I’m getting the nagging feeling that I’m jinxed. The Universe is sending some pretty strong hints in that direction, anyway. I feel like I’m in the eye of the hurricane, myself relatively unaffected, watching the chaos and tragedy swirl around me with dizzying force.
Thinking back, I reckon that it actually started with my “cool aunt”; she was conflicted, both externally and internally, as her own mother’s health began to decline a bit more sharply. I witnessed the back-and-forth tennis match between guilt/co-dependence and a desire to continue with a therapeutic plan for her physical health, relax, and have some fun for once.
That was like the 1976 Ebola outbreak in Zaire was to the AIDS epidemic–an unrelated event, but a prodromal sign of things to come. The acute phase of the fickle finger of God(dess) was the loss of Maddie’s appetite, followed by her weight, which leapfrogged my partner’s best friend’s parallel downward spiral. One week it was one, then the other, and back again until eventually, both suddenly succumbed to their disease: cancer.
From that moment on, I walked on eggshells. Things happen in 3’s; where was the volcano’s next lava bomb going to hit? What would it destroy? Who would be the next casualty? Every day that I did not receive catastrophic news about a loved one was a good day indeed.
Not a moment too soon, my father was diagnosed with COPD, a progressive, degenerative, and often eventually fatal lung disease. He was given about 10 years before he’d have to lug around an oxygen tank just to live. Compared to the immediately preceding events, this was a minor hiccup, but like my “tia loca”‘s mother, it probably isn’t going to get much better from here, and it may be a sign of things to come later.
Then the floodgates opened, and all hell broke loose. Within the last week alone, I learned that my “tia loca” herself has since been diagnosed with cancer for a second time; my other cat has been diagnosed with hyperthyroidism, which in the feline world means a benign tumor of the thyroid gland, requiring lifelong medication or radiation therapy; one friend lost the baby she was carrying; my father was diagnosed with an adrenal tumor, which is likely benign but could be otherwise; and another friend lost her sister at a young age.
The week before that, my parents’ neighbor and friend lost his mother unexpectedly, and another friend and neighbor is deathly concerned about his mother’s life.
I think I’m going to dive under a boulder and not touch anything, because it seems that by simply knowing me, you’re doomed. Maybe if the Universe forgets about me, bad things will stop happening to good people.

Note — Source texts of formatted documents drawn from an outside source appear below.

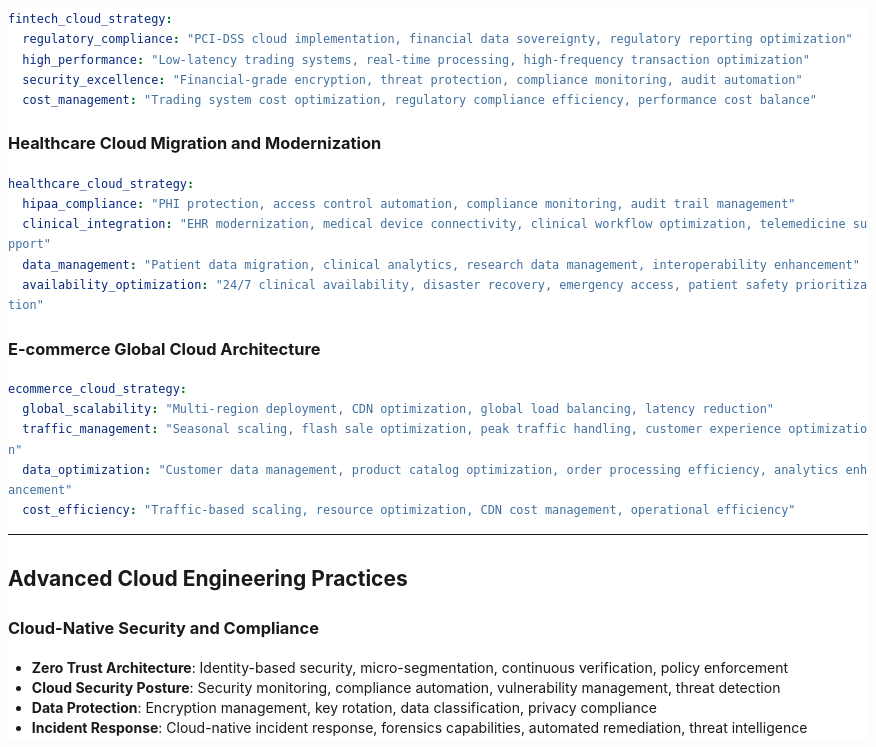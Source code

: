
 ```yaml
fintech_cloud_strategy:
  regulatory_compliance: "PCI-DSS cloud implementation, financial data sovereignty, regulatory reporting optimization"
  high_performance: "Low-latency trading systems, real-time processing, high-frequency transaction optimization"
  security_excellence: "Financial-grade encryption, threat protection, compliance monitoring, audit automation"
  cost_management: "Trading system cost optimization, regulatory compliance efficiency, performance cost balance"
```

### Healthcare Cloud Migration and Modernization

```yaml
healthcare_cloud_strategy:
  hipaa_compliance: "PHI protection, access control automation, compliance monitoring, audit trail management"
  clinical_integration: "EHR modernization, medical device connectivity, clinical workflow optimization, telemedicine support"
  data_management: "Patient data migration, clinical analytics, research data management, interoperability enhancement"
  availability_optimization: "24/7 clinical availability, disaster recovery, emergency access, patient safety prioritization"
```

### E-commerce Global Cloud Architecture

```yaml
ecommerce_cloud_strategy:
  global_scalability: "Multi-region deployment, CDN optimization, global load balancing, latency reduction"
  traffic_management: "Seasonal scaling, flash sale optimization, peak traffic handling, customer experience optimization"
  data_optimization: "Customer data management, product catalog optimization, order processing efficiency, analytics enhancement"
  cost_efficiency: "Traffic-based scaling, resource optimization, CDN cost management, operational efficiency"
```

---

## Advanced Cloud Engineering Practices

### Cloud-Native Security and Compliance

- **Zero Trust Architecture**: Identity-based security, micro-segmentation, continuous verification, policy enforcement
- **Cloud Security Posture**: Security monitoring, compliance automation, vulnerability management, threat detection
- **Data Protection**: Encryption management, key rotation, data classification, privacy compliance
- **Incident Response**: Cloud-native incident response, forensics capabilities, automated remediation, threat intelligence
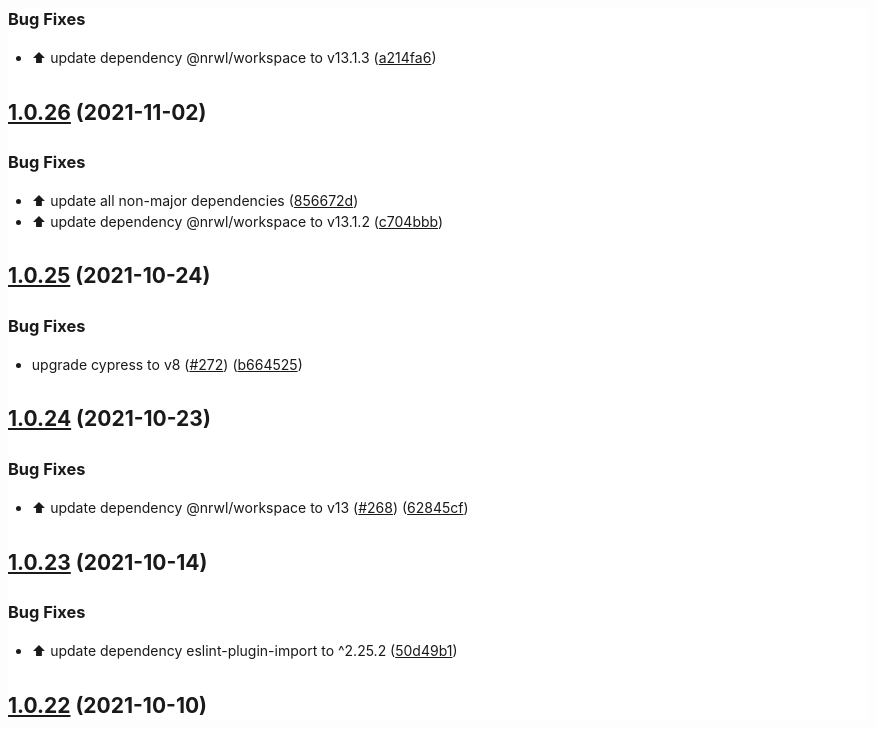 
### Bug Fixes

* :arrow_up: update dependency @nrwl/workspace to v13.1.3 ([a214fa6](https://github.com/ng-easy/platform/commit/a214fa690b7f48111504519a4c34fb406742a5b6))

## [1.0.26](https://github.com/ng-easy/platform/compare/@ng-easy/prettier-config@1.0.25...@ng-easy/prettier-config@1.0.26) (2021-11-02)


### Bug Fixes

* :arrow_up: update all non-major dependencies ([856672d](https://github.com/ng-easy/platform/commit/856672db29cbcddda8aeb0b1af891f6a06c5b99f))
* :arrow_up: update dependency @nrwl/workspace to v13.1.2 ([c704bbb](https://github.com/ng-easy/platform/commit/c704bbbd743aed6844df2142eac661a398858bb9))

## [1.0.25](https://github.com/ng-easy/platform/compare/@ng-easy/prettier-config@1.0.24...@ng-easy/prettier-config@1.0.25) (2021-10-24)


### Bug Fixes

* upgrade cypress to v8 ([#272](https://github.com/ng-easy/platform/issues/272)) ([b664525](https://github.com/ng-easy/platform/commit/b664525ba816a1a68b182158448dfa41ea6f7c0d))

## [1.0.24](https://github.com/ng-easy/platform/compare/@ng-easy/prettier-config@1.0.23...@ng-easy/prettier-config@1.0.24) (2021-10-23)


### Bug Fixes

* ⬆️ update dependency @nrwl/workspace to v13 ([#268](https://github.com/ng-easy/platform/issues/268)) ([62845cf](https://github.com/ng-easy/platform/commit/62845cf30e398258cce50bbe5b213c5146988376))

## [1.0.23](https://github.com/ng-easy/platform/compare/@ng-easy/prettier-config@1.0.22...@ng-easy/prettier-config@1.0.23) (2021-10-14)


### Bug Fixes

* :arrow_up: update dependency eslint-plugin-import to ^2.25.2 ([50d49b1](https://github.com/ng-easy/platform/commit/50d49b13c60a24cc11dd86bf3574075ef5f5e523))

## [1.0.22](https://github.com/ng-easy/platform/compare/@ng-easy/prettier-config@1.0.21...@ng-easy/prettier-config@1.0.22) (2021-10-10)
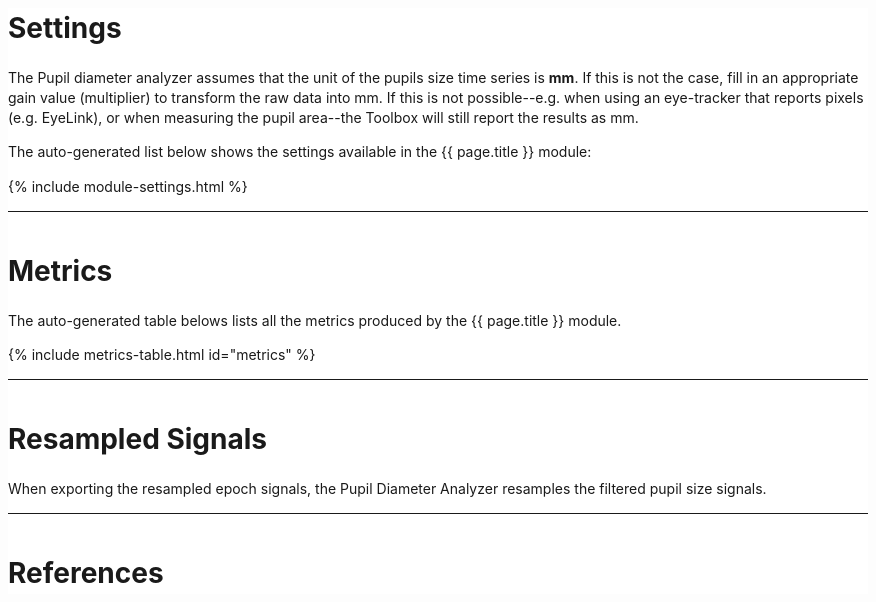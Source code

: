 # Settings
The Pupil diameter analyzer assumes that the unit of the pupils size time series is **mm**. If this is not the case, fill in an appropriate gain value (multiplier) to transform the raw data into mm. If this is not possible--e.g. when using an eye-tracker that reports pixels (e.g. EyeLink), or when measuring the pupil area--the Toolbox will still report the results as mm.



The auto-generated list below shows the settings available in the {{ page.title }} module:

{% include module-settings.html %}

---

# Metrics
The auto-generated table belows lists all the metrics produced by the {{ page.title }} module.

{% include metrics-table.html id="metrics" %}

---

# Resampled Signals #
When exporting the resampled epoch signals, the Pupil Diameter Analyzer resamples the filtered pupil size signals.

---
# References #

[^1]: The filtering pipeline described in this section is largely taken from: Kret, E., & Sjak-Shie, E. E. (2018). Preprocessing pupil size data: Guidelines and code. Behavioral Research Methods, 1-7. Available at: https://rdcu.be/2QCd.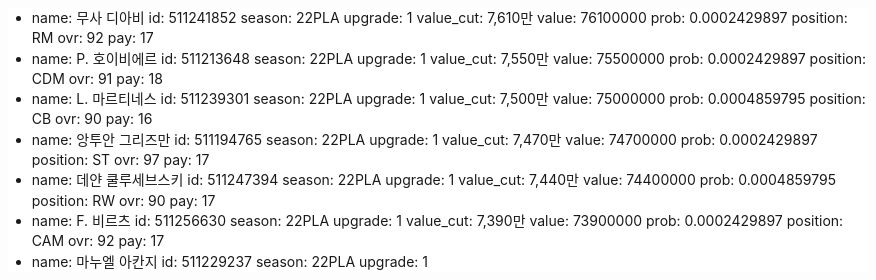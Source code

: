   - name: 무사 디아비
    id: 511241852
    season: 22PLA
    upgrade: 1
    value_cut: 7,610만
    value: 76100000
    prob: 0.0002429897
    position: RM
    ovr: 92
    pay: 17
  - name: P. 호이비에르
    id: 511213648
    season: 22PLA
    upgrade: 1
    value_cut: 7,550만
    value: 75500000
    prob: 0.0002429897
    position: CDM
    ovr: 91
    pay: 18
  - name: L. 마르티네스
    id: 511239301
    season: 22PLA
    upgrade: 1
    value_cut: 7,500만
    value: 75000000
    prob: 0.0004859795
    position: CB
    ovr: 90
    pay: 16
  - name: 앙투안 그리즈만
    id: 511194765
    season: 22PLA
    upgrade: 1
    value_cut: 7,470만
    value: 74700000
    prob: 0.0002429897
    position: ST
    ovr: 97
    pay: 17
  - name: 데얀 쿨루세브스키
    id: 511247394
    season: 22PLA
    upgrade: 1
    value_cut: 7,440만
    value: 74400000
    prob: 0.0004859795
    position: RW
    ovr: 90
    pay: 17
  - name: F. 비르츠
    id: 511256630
    season: 22PLA
    upgrade: 1
    value_cut: 7,390만
    value: 73900000
    prob: 0.0002429897
    position: CAM
    ovr: 92
    pay: 17
  - name: 마누엘 아칸지
    id: 511229237
    season: 22PLA
    upgrade: 1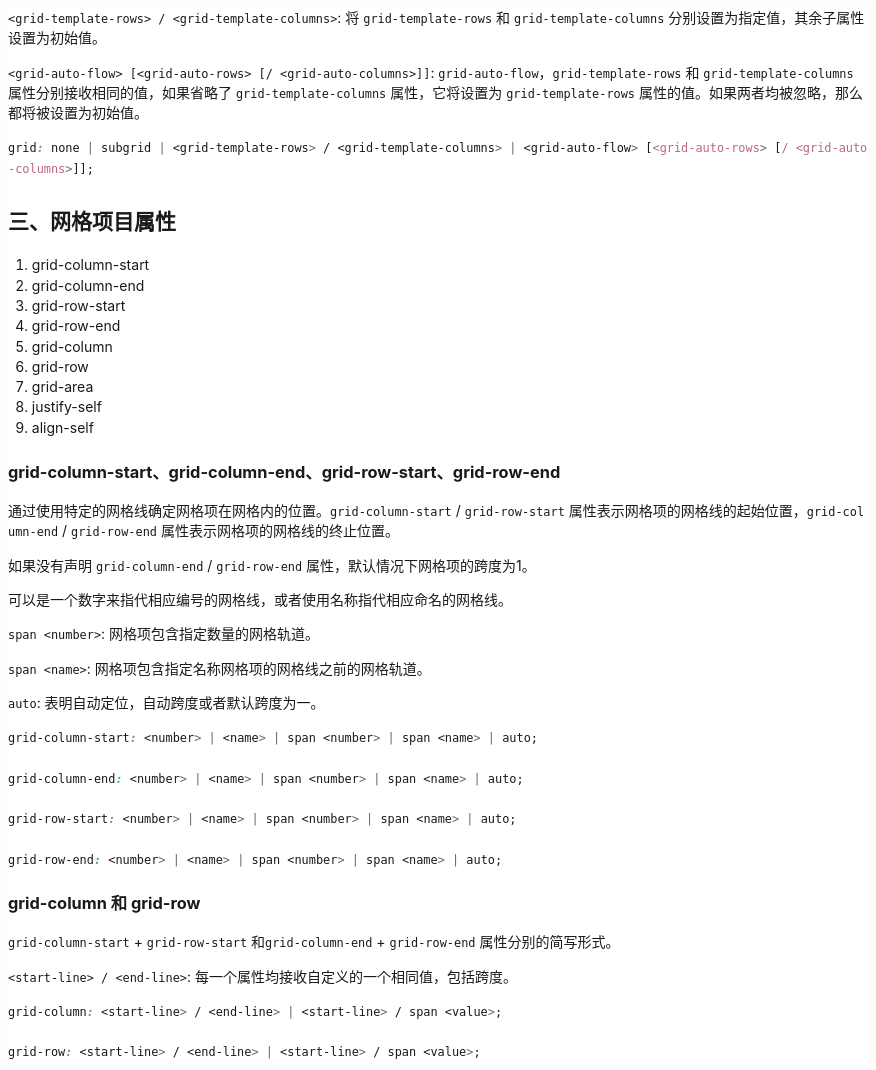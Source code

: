 `<grid-template-rows> / <grid-template-columns>`: 将 `grid-template-rows` 和 `grid-template-columns` 分别设置为指定值，其余子属性设置为初始值。

`<grid-auto-flow> [<grid-auto-rows> [/ <grid-auto-columns>]]`: `grid-auto-flow`，`grid-template-rows` 和 `grid-template-columns` 属性分别接收相同的值，如果省略了 `grid-template-columns` 属性，它将设置为 `grid-template-rows` 属性的值。如果两者均被忽略，那么都将被设置为初始值。

```css
grid: none | subgrid | <grid-template-rows> / <grid-template-columns> | <grid-auto-flow> [<grid-auto-rows> [/ <grid-auto-columns>]];
```

## 三、网格项目属性

1. grid-column-start
2. grid-column-end
3. grid-row-start
4. grid-row-end
5. grid-column
6. grid-row
7. grid-area
8. justify-self
9. align-self

### grid-column-start、grid-column-end、grid-row-start、grid-row-end

通过使用特定的网格线确定网格项在网格内的位置。`grid-column-start` / `grid-row-start` 属性表示网格项的网格线的起始位置，`grid-column-end` / `grid-row-end` 属性表示网格项的网格线的终止位置。

如果没有声明 `grid-column-end` / `grid-row-end` 属性，默认情况下网格项的跨度为1。

可以是一个数字来指代相应编号的网格线，或者使用名称指代相应命名的网格线。

`span <number>`: 网格项包含指定数量的网格轨道。

`span <name>`: 网格项包含指定名称网格项的网格线之前的网格轨道。

`auto`: 表明自动定位，自动跨度或者默认跨度为一。
```css
grid-column-start: <number> | <name> | span <number> | span <name> | auto;

grid-column-end: <number> | <name> | span <number> | span <name> | auto;

grid-row-start: <number> | <name> | span <number> | span <name> | auto;

grid-row-end: <number> | <name> | span <number> | span <name> | auto;
```

### grid-column 和 grid-row

`grid-column-start` + `grid-row-start` 和`grid-column-end` + `grid-row-end` 属性分别的简写形式。

`<start-line> / <end-line>`: 每一个属性均接收自定义的一个相同值，包括跨度。
```css
grid-column: <start-line> / <end-line> | <start-line> / span <value>;

grid-row: <start-line> / <end-line> | <start-line> / span <value>;
```
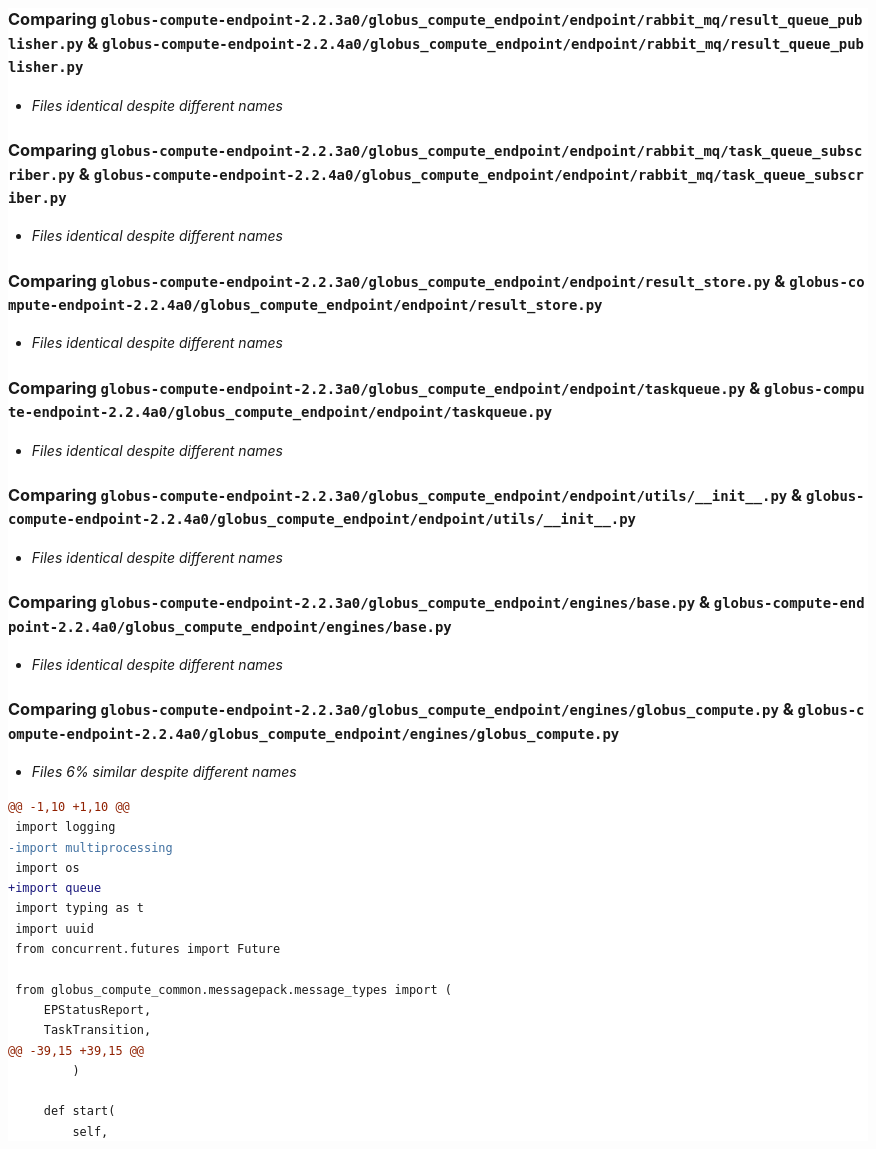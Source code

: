 ### Comparing `globus-compute-endpoint-2.2.3a0/globus_compute_endpoint/endpoint/rabbit_mq/result_queue_publisher.py` & `globus-compute-endpoint-2.2.4a0/globus_compute_endpoint/endpoint/rabbit_mq/result_queue_publisher.py`

 * *Files identical despite different names*

### Comparing `globus-compute-endpoint-2.2.3a0/globus_compute_endpoint/endpoint/rabbit_mq/task_queue_subscriber.py` & `globus-compute-endpoint-2.2.4a0/globus_compute_endpoint/endpoint/rabbit_mq/task_queue_subscriber.py`

 * *Files identical despite different names*

### Comparing `globus-compute-endpoint-2.2.3a0/globus_compute_endpoint/endpoint/result_store.py` & `globus-compute-endpoint-2.2.4a0/globus_compute_endpoint/endpoint/result_store.py`

 * *Files identical despite different names*

### Comparing `globus-compute-endpoint-2.2.3a0/globus_compute_endpoint/endpoint/taskqueue.py` & `globus-compute-endpoint-2.2.4a0/globus_compute_endpoint/endpoint/taskqueue.py`

 * *Files identical despite different names*

### Comparing `globus-compute-endpoint-2.2.3a0/globus_compute_endpoint/endpoint/utils/__init__.py` & `globus-compute-endpoint-2.2.4a0/globus_compute_endpoint/endpoint/utils/__init__.py`

 * *Files identical despite different names*

### Comparing `globus-compute-endpoint-2.2.3a0/globus_compute_endpoint/engines/base.py` & `globus-compute-endpoint-2.2.4a0/globus_compute_endpoint/engines/base.py`

 * *Files identical despite different names*

### Comparing `globus-compute-endpoint-2.2.3a0/globus_compute_endpoint/engines/globus_compute.py` & `globus-compute-endpoint-2.2.4a0/globus_compute_endpoint/engines/globus_compute.py`

 * *Files 6% similar despite different names*

```diff
@@ -1,10 +1,10 @@
 import logging
-import multiprocessing
 import os
+import queue
 import typing as t
 import uuid
 from concurrent.futures import Future
 
 from globus_compute_common.messagepack.message_types import (
     EPStatusReport,
     TaskTransition,
@@ -39,15 +39,15 @@
         )
 
     def start(
         self,
```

The most recent monthly astrological horoscope mentioned that October would be a particular time of trial for practically everybody (heads up on that, in case you weren’t aware). But gifted as this astrologer is, I don’t recall her saying anything about the shit hitting the fan during the two weeks beforehand. So what gives?
Maybe we’ll never know. All I know is, it’s a really good idea to resist the temptation to ask, “what next?” a question that goads the Universe into saying, “oh yeah?” and casting lightning bolts in all directions, particularly toward the one who asked the question.
I am thankful that I am not the one who is sick, mourning, or dead. But it doesn’t really comfort me, because it’s almost as painful to watch those I love most treading muck and weathering the storm. All I can do is send hugs, warm thoughts, and prayers all around. Thankfully, those are in endless supply, an assumption I’m definitely putting to the test.